Six key factors to consider when you are looking to apply generative AI tools in talent selection and development are:
- Productivity – Will this increase the speed of performing certain talent assessment or development tasks and save valuable time?
- Scale – Will this enable certain approaches or tasks to be delivered at a much larger scale than would be possible with existing approaches?
- Consistency – Will this help to improve the reliability of talent assessment?
- Accuracy – Will this improve precision of measurement in talent assessment?
- Fairness – Will this improve fairness of outcomes for minority groups, reduce bias, or increase access for diverse groups?
- Engagement – Will this increase engagement for candidates in a hiring process or for employees undergoing a development activity?
Always keep these questions in mind when exploring new generative AI applications in talent assessment and development. At the same time, consider any negative consequences that introducing generative AI might have and how this will be evaluated or audited. For example, checking that using generative AI will not create biased outcomes is absolutely essential.
Some examples of applying generative AI in talent assessment and development
There are huge possibilities for taking advantage of generative AI to enhance hiring and employee development. Here are some interesting examples we have been exploring:
1. Assessment content generation
From our own research and application, ChatGPT can do a reasonable job of suggesting some initial content ideas for talent assessments, such as interviews, personality assessments, and situational judgment tests (SJTs). With other visual and audio-generative AI tools, there is also the opportunity to create multimedia assessment content at a faster pace than has been possible before, which can increase candidate engagement.
While it provides a useful starting point and can save some time, the content it generates also tends to have flaws, so human experts, such as I/O psychologists, need to review and refine it. It can also be repetitive at times, lacking the creativity of human content developers. And, of course, the same principles apply in developing talent assessments that they should be trialled and tested thoroughly to demonstrate evidence of reliability, validity, and fairness.
2. Chatbot-based assessment
The natural language interface of ChatGPT means it can be deployed as a chatbot interview assistant, to help to assess the personality or competencies of candidates. This could offer significant benefits for scaling interviews to larger volumes of candidates or assessing candidate personality in a more engaging format than questionnaires.
This type of application needs to be balanced with ensuring that the hiring process keeps some human-to-human interaction or touchpoints within it, to foster more candidate engagement. Also, it would be important to evaluate whether this approach can achieve the same or better levels of consistency and accuracy compared to existing assessment methods. There has already been some promising scientific research in this area, but there is still more research required.
3. Digital work coach
From a talent development side, an interesting application of generative AI is in providing personalised chatbot coaching, which can support someone in achieving their individual goals. A chatbot coach can ask questions to explore a specific work challenge the person is facing and help them to identify options, solutions, and an action plan for addressing the challenge.

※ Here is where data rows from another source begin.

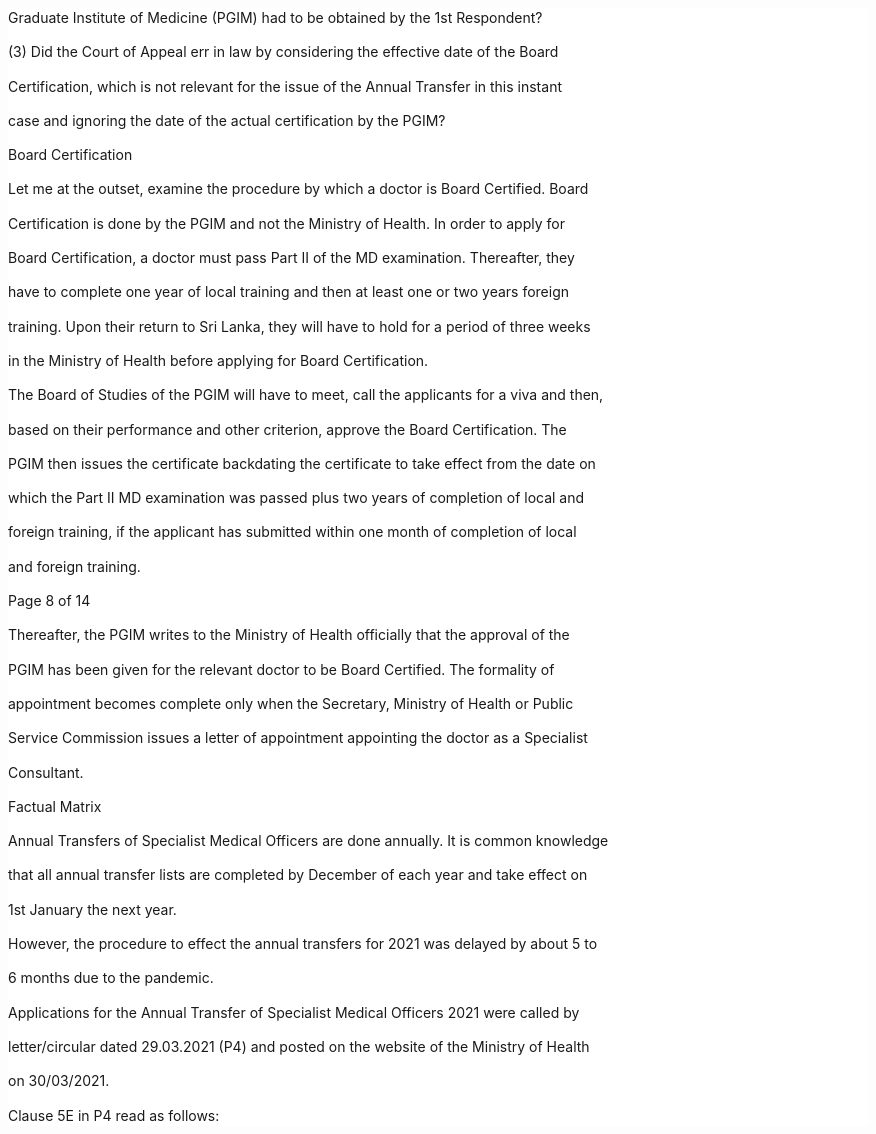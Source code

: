 Graduate Institute of Medicine (PGIM) had to be obtained by the 1st Respondent?

(3) Did the Court of Appeal err in law by considering the effective date of the Board

Certification, which is not relevant for the issue of the Annual Transfer in this instant

case and ignoring the date of the actual certification by the PGIM?

Board Certification

Let me at the outset, examine the procedure by which a doctor is Board Certified. Board

Certification is done by the PGIM and not the Ministry of Health. In order to apply for

Board Certification, a doctor must pass Part II of the MD examination. Thereafter, they

have to complete one year of local training and then at least one or two years foreign

training. Upon their return to Sri Lanka, they will have to hold for a period of three weeks

in the Ministry of Health before applying for Board Certification.

The Board of Studies of the PGIM will have to meet, call the applicants for a viva and then,

based on their performance and other criterion, approve the Board Certification. The

PGIM then issues the certificate backdating the certificate to take effect from the date on

which the Part II MD examination was passed plus two years of completion of local and

foreign training, if the applicant has submitted within one month of completion of local

and foreign training.

Page 8 of 14

Thereafter, the PGIM writes to the Ministry of Health officially that the approval of the

PGIM has been given for the relevant doctor to be Board Certified. The formality of

appointment becomes complete only when the Secretary, Ministry of Health or Public

Service Commission issues a letter of appointment appointing the doctor as a Specialist

Consultant.

Factual Matrix

Annual Transfers of Specialist Medical Officers are done annually. It is common knowledge

that all annual transfer lists are completed by December of each year and take effect on

1st January the next year.

However, the procedure to effect the annual transfers for 2021 was delayed by about 5 to

6 months due to the pandemic.

Applications for the Annual Transfer of Specialist Medical Officers 2021 were called by

letter/circular dated 29.03.2021 (P4) and posted on the website of the Ministry of Health

on 30/03/2021.

Clause 5E in P4 read as follows:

This has significant potential to democratise coaching by providing it at a much wider scale than is possible with human coaching and as an on-demand service 24/7. At the same time, AI-based coaching is limited in capability and can’t replicate the qualities of human coaches, such as empathy and emotional intelligence. AI-powered coaching may be useful for supporting with narrow, targeted work challenges, while human coaches will remain essential for deeper-level coaching which requires a stronger connection with the coachee, an understanding of the nuanced context of work challenges, and an appreciation of the emotional impact.
Exciting times ahead!
These are just a few examples of applying generative AI in talent assessment and development. This is a hugely exciting time, and it will be interesting to see how the talent management space evolves as this technology continues to become more widely accessible and evolves in capability. Watch this space as we continue to explore the applications of AI!